FPIs Remain Bullish on Indian Equities
Foreign portfolio investors (FPIs) continue to remain positive on Indian equities though this might not be reflected in the performance of the Nifty during the recent expiry due to change in their holding strategy. In the four trading sessions up to the expiry of futures contracts on March 31, FPIs invested 8,468 crore in the Nifty index through the spot or cash market. What may sound intriguing to a casual observer is that despite such a significant fund flow in such a short duration, the benchmark index budged just 22 points, or 0.3%, to 7,738 in four days to the expiry.

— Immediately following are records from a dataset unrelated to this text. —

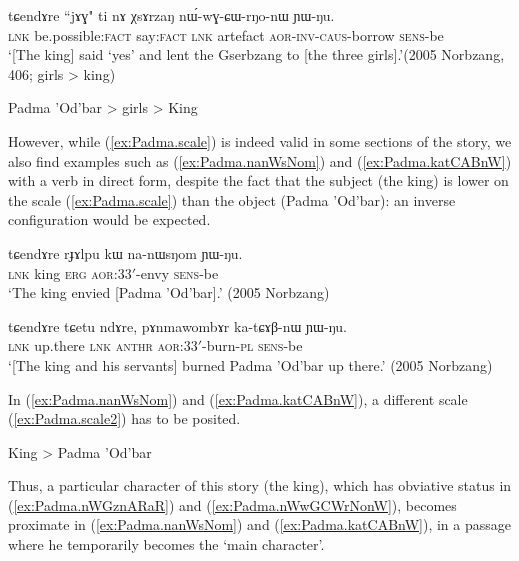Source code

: \begin{exe}
\ex \label{ex:Padma.nWwGCWrNonW}
\gll  tɕendɤre ``jɤɣ" ti nɤ χsɤrzaŋ nɯ́-wɣ-ɕɯ-rŋo-nɯ ɲɯ-ŋu. \\
\textsc{lnk} be.possible:\textsc{fact} say:\textsc{fact} \textsc{lnk} artefact \textsc{aor}-\textsc{inv}-\textsc{caus}-borrow \textsc{sens}-be \\
\glt `[The king] said `yes' and lent the Gserbzang to [the three girls].'(2005 Norbzang, 406; girls > king)
\end{exe}

\begin{exe}
\ex \label{ex:Padma.scale}
\glt Padma 'Od'bar > girls > King
\end{exe}

However, while (\ref{ex:Padma.scale}) is indeed valid in some sections of the story, we also find examples such as (\ref{ex:Padma.nanWsNom}) and (\ref{ex:Padma.katCABnW}) with a verb in direct form, despite the fact that the subject (the king) is lower on the scale (\ref{ex:Padma.scale}) than the object (Padma 'Od'bar): an inverse configuration would be expected.

\begin{exe}
\ex \label{ex:Padma.nanWsNom}
\gll tɕendɤre rɟɤlpu kɯ na-nɯsŋom ɲɯ-ŋu. \\
\textsc{lnk} king \textsc{erg} \textsc{aor}:3\fl{}3$'$-envy \textsc{sens}-be \\
\glt `The king envied [Padma 'Od'bar].' (2005 Norbzang)
\end{exe}

\begin{exe}
\ex \label{ex:Padma.katCABnW}
\gll tɕendɤre tɕetu ndɤre, pɤnmawombɤr ka-tɕɤβ-nɯ ɲɯ-ŋu.  \\
\textsc{lnk} up.there \textsc{lnk}  \textsc{anthr} \textsc{aor}:3\fl{}3$'$-burn-\textsc{pl} \textsc{sens}-be \\
\glt `[The king and his servants] burned Padma 'Od'bar up there.' (2005 Norbzang)
\end{exe}

In (\ref{ex:Padma.nanWsNom}) and (\ref{ex:Padma.katCABnW}), a different scale (\ref{ex:Padma.scale2}) has to be posited.

\begin{exe}
\ex \label{ex:Padma.scale2}
\glt King > Padma 'Od'bar 
\end{exe}
 
Thus, a particular character of this story (the king), which has obviative status in (\ref{ex:Padma.nWGznARaR}) and (\ref{ex:Padma.nWwGCWrNonW}), becomes proximate in (\ref{ex:Padma.nanWsNom}) and (\ref{ex:Padma.katCABnW}), in a passage where he temporarily becomes the `main character'.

The fact that FPIs invested heavily in the spot market shows that they tend to remain bullish on Indian equities. However, the index did not reflect it because they preferred not to roll over the futures contracts on expiry since the cost involved in rollover increased compared with that of cash market investment.
The cost of funding for the FPIs fell by 150-200 basis points in March due to the declining implied volatility in the rupee and reduction in risk. The stability in the rupee played a critical role in bringing down the cost of funding. The implied volatility yield of the rupee was 4.6% on March 31 compared with the average of 10% in the past three months. Hence, FPIs raised wagers through cash market. Since it is done by an FPI already invested in India, the stance does not result in fresh investments. It is merely a shift of position to cash market from futures markets. This explains the limited movement in the Nifty even though the cash market reported higher inflow.